The Thin End often sources its photographs and images from freelance photographers who contribute to unsplash.com. Currently, they are marking the 57th anniversary of the March on Washington with a montage of amazing pictures.
With the help of the team at the Library of Congress and visual historian Jordan Lloyd, Unsplash has assembled a set of black and white images from the March, its leaders, and segregated America. The images are sourced from the Library of Congress, the US National Archives, and the Seattle Municipal Archives. Jordan Lloyd has painstakingly restored and recoloured the images in vivid detail to bring them back to life.
In these troubled times, with the need for Black Lives Matter, it is salutary that we seem to have made so little progress establishing equal opportunities and fairness in the judicial system. I have seen reposts from right-wing bigots that 'All lives matter'. Of course, they do, which is why we should be concerned with evident institutionalised racism. If all lives matter then so too do black lives. It is the height of hypocrisy for the right-wing to respond in this way. We need to understand history to learn from it.
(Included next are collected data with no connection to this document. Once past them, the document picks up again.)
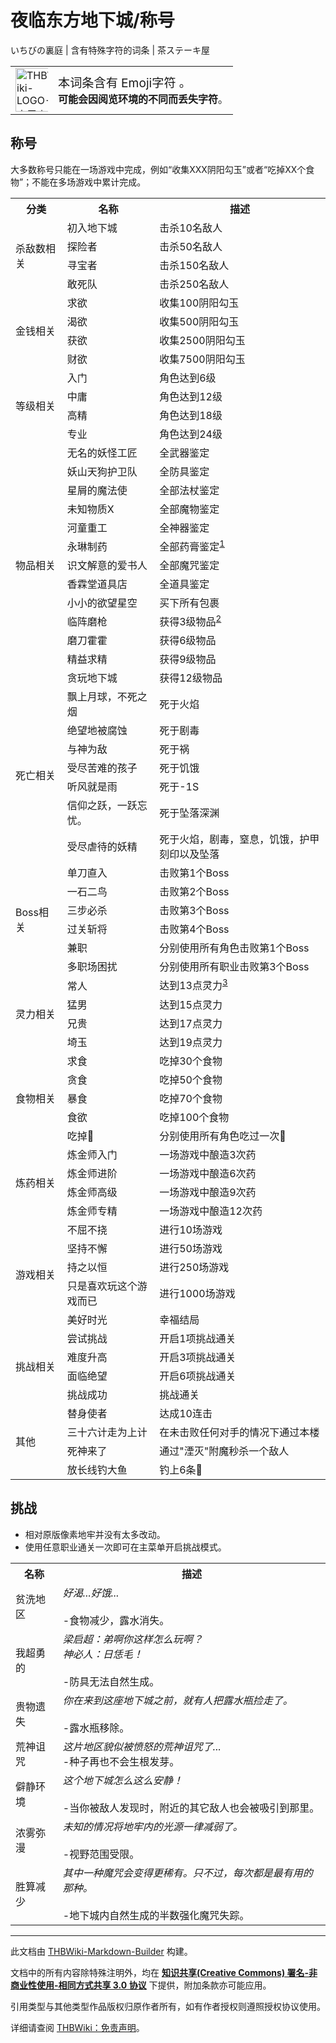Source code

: # 夜临东方地下城/称号

<!-- source html: G:\repos\THBWiki-Markdown-Builder\THBWikiMarkdown\Temp\main\8\88\ns0%3A%E5%A4%9C%E4%B8%B4%E4%B8%9C%E6%96%B9%E5%9C%B0%E4%B8%8B%E5%9F%8E%2F%E7%A7%B0%E5%8F%B7.html -->

いちびの裏庭 | 含有特殊字符的词条 | 茶ステーキ屋


<table>
<tbody><tr>
<td class="mbox-image width"><div style="width: 52px;">
  <a href="./文件-THBWiki-LOGO-本居小铃.png.md" class="image"><img alt="THBWiki-LOGO-本居小铃.png" src="https://upload.thwiki.cc/thumb/d/dd/THBWiki-LOGO-%E6%9C%AC%E5%B1%85%E5%B0%8F%E9%93%83.png/70px-THBWiki-LOGO-%E6%9C%AC%E5%B1%85%E5%B0%8F%E9%93%83.png" decoding="async" loading="lazy" width="70" height="70" srcset="https://upload.thwiki.cc/thumb/d/dd/THBWiki-LOGO-%E6%9C%AC%E5%B1%85%E5%B0%8F%E9%93%83.png/105px-THBWiki-LOGO-%E6%9C%AC%E5%B1%85%E5%B0%8F%E9%93%83.png 1.5x, https://upload.thwiki.cc/thumb/d/dd/THBWiki-LOGO-%E6%9C%AC%E5%B1%85%E5%B0%8F%E9%93%83.png/140px-THBWiki-LOGO-%E6%9C%AC%E5%B1%85%E5%B0%8F%E9%93%83.png 2x" data-file-width="500" data-file-height="500"></a></div></td>
<td class="mbox-text" style=""><big>本词条含有 Emoji字符 。</big><br><b>可能会因阅览环境的不同而丢失字符</b>。</td>
</tr>
</tbody></table>



## 称号
  
大多数称号只能在一场游戏中完成，例如“收集XXX阴阳勾玉”或者“吃掉XX个食物”；不能在多场游戏中累计完成。
  


<table>

<tbody><tr>
<th>分类</th>
<th>名称</th>
<th>描述
</th></tr>
<tr>
<td rowspan="4">杀敌数相关</td>
<td>初入地下城</td>
<td>击杀10名敌人
</td></tr>
<tr>
<td>探险者</td>
<td>击杀50名敌人
</td></tr>
<tr>
<td>寻宝者</td>
<td>击杀150名敌人
</td></tr>
<tr>
<td>敢死队</td>
<td>击杀250名敌人
</td></tr>
<tr>
<td rowspan="4">金钱相关</td>
<td>求欲</td>
<td>收集100阴阳勾玉
</td></tr>
<tr>
<td>渴欲</td>
<td>收集500阴阳勾玉
</td></tr>
<tr>
<td>获欲</td>
<td>收集2500阴阳勾玉
</td></tr>
<tr>
<td>财欲</td>
<td>收集7500阴阳勾玉
</td></tr>
<tr>
<td rowspan="4">等级相关</td>
<td>入门</td>
<td>角色达到6级
</td></tr>
<tr>
<td>中庸</td>
<td>角色达到12级
</td></tr>
<tr>
<td>高精</td>
<td>角色达到18级
</td></tr>
<tr>
<td>专业</td>
<td>角色达到24级
</td></tr>
<tr>
<td rowspan="13">物品相关</td>
<td>无名的妖怪工匠</td>
<td>全武器鉴定
</td></tr>
<tr>
<td>妖山天狗护卫队</td>
<td>全防具鉴定
</td></tr>
<tr>
<td>星屑的魔法使</td>
<td>全部法杖鉴定
</td></tr>
<tr>
<td>未知物质X</td>
<td>全部魔物鉴定
</td></tr>
<tr>
<td>河童重工</td>
<td>全神器鉴定
</td></tr>
<tr>
<td>永琳制药</td>
<td>全部药膏鉴定<sup id="cite_ref-1" class="reference"><a href="#cite_note-1">1</a></sup>
</td></tr>
<tr>
<td>识文解意的爱书人</td>
<td>全部魔咒鉴定
</td></tr>
<tr>
<td>香霖堂道具店</td>
<td>全道具鉴定
</td></tr>
<tr>
<td>小小的欲望星空</td>
<td>买下所有包裹
</td></tr>
<tr>
<td>临阵磨枪</td>
<td>获得3级物品<sup id="cite_ref-2" class="reference"><a href="#cite_note-2">2</a></sup>
</td></tr>
<tr>
<td>磨刀霍霍</td>
<td>获得6级物品
</td></tr>
<tr>
<td>精益求精</td>
<td>获得9级物品
</td></tr>
<tr>
<td>贪玩地下城</td>
<td>获得12级物品
</td></tr>
<tr>
<td rowspan="7">死亡相关</td>
<td>飘上月球，不死之烟</td>
<td>死于火焰
</td></tr>
<tr>
<td>绝望地被腐蚀</td>
<td>死于剧毒
</td></tr>
<tr>
<td>与神为敌</td>
<td>死于祸
</td></tr>
<tr>
<td>受尽苦难的孩子</td>
<td>死于饥饿
</td></tr>
<tr>
<td>听风就是雨</td>
<td>死于-1S
</td></tr>
<tr>
<td>信仰之跃，一跃忘忧。</td>
<td>死于坠落深渊
</td></tr>
<tr>
<td>受尽虐待的妖精</td>
<td>死于火焰，剧毒，窒息，饥饿，护甲刻印以及坠落
</td></tr>
<tr>
<td rowspan="6">Boss相关</td>
<td>单刀直入</td>
<td>击败第1个Boss
</td></tr>
<tr>
<td>一石二鸟</td>
<td>击败第2个Boss
</td></tr>
<tr>
<td>三步必杀</td>
<td>击败第3个Boss
</td></tr>
<tr>
<td>过关斩将</td>
<td>击败第4个Boss
</td></tr>
<tr>
<td>兼职</td>
<td>分别使用所有角色击败第1个Boss
</td></tr>
<tr>
<td>多职场困扰</td>
<td>分别使用所有职业击败第3个Boss
</td></tr>
<tr>
<td rowspan="4">灵力相关</td>
<td>常人</td>
<td>达到13点灵力<sup id="cite_ref-3" class="reference"><a href="#cite_note-3">3</a></sup>
</td></tr>
<tr>
<td>猛男</td>
<td>达到15点灵力
</td></tr>
<tr>
<td>兄贵</td>
<td>达到17点灵力
</td></tr>
<tr>
<td>埼玉</td>
<td>达到19点灵力
</td></tr>
<tr>
<td rowspan="5">食物相关</td>
<td>求食</td>
<td>吃掉30个食物
</td></tr>
<tr>
<td>贪食</td>
<td>吃掉50个食物
</td></tr>
<tr>
<td>暴食</td>
<td>吃掉70个食物
</td></tr>
<tr>
<td>食欲</td>
<td>吃掉100个食物
</td></tr>
<tr>
<td>吃掉🍡</td>
<td>分别使用所有角色吃过一次🍡
</td></tr>
<tr>
<td rowspan="4">炼药相关</td>
<td>炼金师入门</td>
<td>一场游戏中酿造3次药
</td></tr>
<tr>
<td>炼金师进阶</td>
<td>一场游戏中酿造6次药
</td></tr>
<tr>
<td>炼金师高级</td>
<td>一场游戏中酿造9次药
</td></tr>
<tr>
<td>炼金师专精</td>
<td>一场游戏中酿造12次药
</td></tr>
<tr>
<td rowspan="5">游戏相关</td>
<td>不屈不挠</td>
<td>进行10场游戏
</td></tr>
<tr>
<td>坚持不懈</td>
<td>进行50场游戏
</td></tr>
<tr>
<td>持之以恒</td>
<td>进行250场游戏
</td></tr>
<tr>
<td>只是喜欢玩这个游戏而已</td>
<td>进行1000场游戏
</td></tr>
<tr>
<td>美好时光</td>
<td>幸福结局
</td></tr>
<tr>
<td rowspan="4">挑战相关</td>
<td>尝试挑战</td>
<td>开启1项挑战通关
</td></tr>
<tr>
<td>难度升高</td>
<td>开启3项挑战通关
</td></tr>
<tr>
<td>面临绝望</td>
<td>开启6项挑战通关
</td></tr>
<tr>
<td>挑战成功</td>
<td>挑战通关
</td></tr>
<tr>
<td rowspan="4">其他</td>
<td>替身使者</td>
<td>达成10连击
</td></tr>
<tr>
<td>三十六计走为上计</td>
<td>在未击败任何对手的情况下通过本楼
</td></tr>
<tr>
<td>死神来了</td>
<td>通过"湮灭"附魔秒杀一个敌人
</td></tr>
<tr>
<td>放长线钓大鱼</td>
<td>钓上6条🐠
</td></tr></tbody></table>



## 挑战
- 相对原版像素地牢并没有太多改动。
- 使用任意职业通关一次即可在主菜单开启挑战模式。


<table>
<tbody><tr>
<th>名称</th>
<th>描述
</th></tr>
<tr>
<td>贫洗地区</td>
<td><i>好渴...好饿...</i><br><br>-食物减少，露水消失。
</td></tr>
<tr>
<td>我超勇的</td>
<td><i>梁启超：弟啊你这样怎么玩啊？<br>神必人：日恁毛！</i><br><br>-防具无法自然生成。
</td></tr>
<tr>
<td>贵物遗失</td>
<td><i>你在来到这座地下城之前，就有人把露水瓶捡走了。</i><br><br>-露水瓶移除。
</td></tr>
<tr>
<td>荒神诅咒</td>
<td><i>这片地区貌似被愤怒的荒神诅咒了...</i><br>-种子再也不会生根发芽。
</td></tr>
<tr>
<td>僻静环境</td>
<td><i>这个地下城怎么这么安静！</i><br><br>-当你被敌人发现时，附近的其它敌人也会被吸引到那里。
</td></tr>
<tr>
<td>浓雾弥漫</td>
<td><i>未知的情况将地牢内的光源一律减弱了。</i><br><br>-视野范围受限。
</td></tr>
<tr>
<td>胜算减少</td>
<td><i>其中一种魔咒会变得更稀有。只不过，每次都是最有用的那种。</i><br><br>-地下城内自然生成的半数强化魔咒失踪。
</td></tr></tbody></table>



[^cite_note-1]: 现版本开局会对所有的药膏和魔咒进行鉴定。换句话说，目前无法通过正常途径获得这两个成就。





---

此文档由 [THBWiki-Markdown-Builder](https://github.com/Delsin-Yu/THBWiki-Markdown-Builder) 构建。

文档中的所有内容除特殊注明外，均在 [**知识共享(Creative Commons) 署名-非商业性使用-相同方式共享 3.0 协议**](https://creativecommons.org/licenses/by-sa/3.0/deed.zh-hans) 下提供，附加条款亦可能应用。

引用类型与其他类型作品版权归原作者所有，如有作者授权则遵照授权协议使用。

详细请查阅 [THBWiki：免责声明](https://thbwiki.cc/THBWiki:%E5%85%8D%E8%B4%A3%E5%A3%B0%E6%98%8E)。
In the 1960s we marched for civil rights. All my life, I have witnessed the continued struggle across the globe. Let's hope we don't need another half-century to heal our divided communities.
Here we use two of the images of Martin Luther King and Rosa Parks who inspired a movement for change. They had a dream. It needs to become a reality.
But let us also recall these words of Dr King
The limitation of riots, moral questions aside, is that they cannot win and their participants know it. Hence, rioting is not revolutionary but reactionary because it invites defeat. It involves an emotional catharsis, but it must be followed by a sense of futility.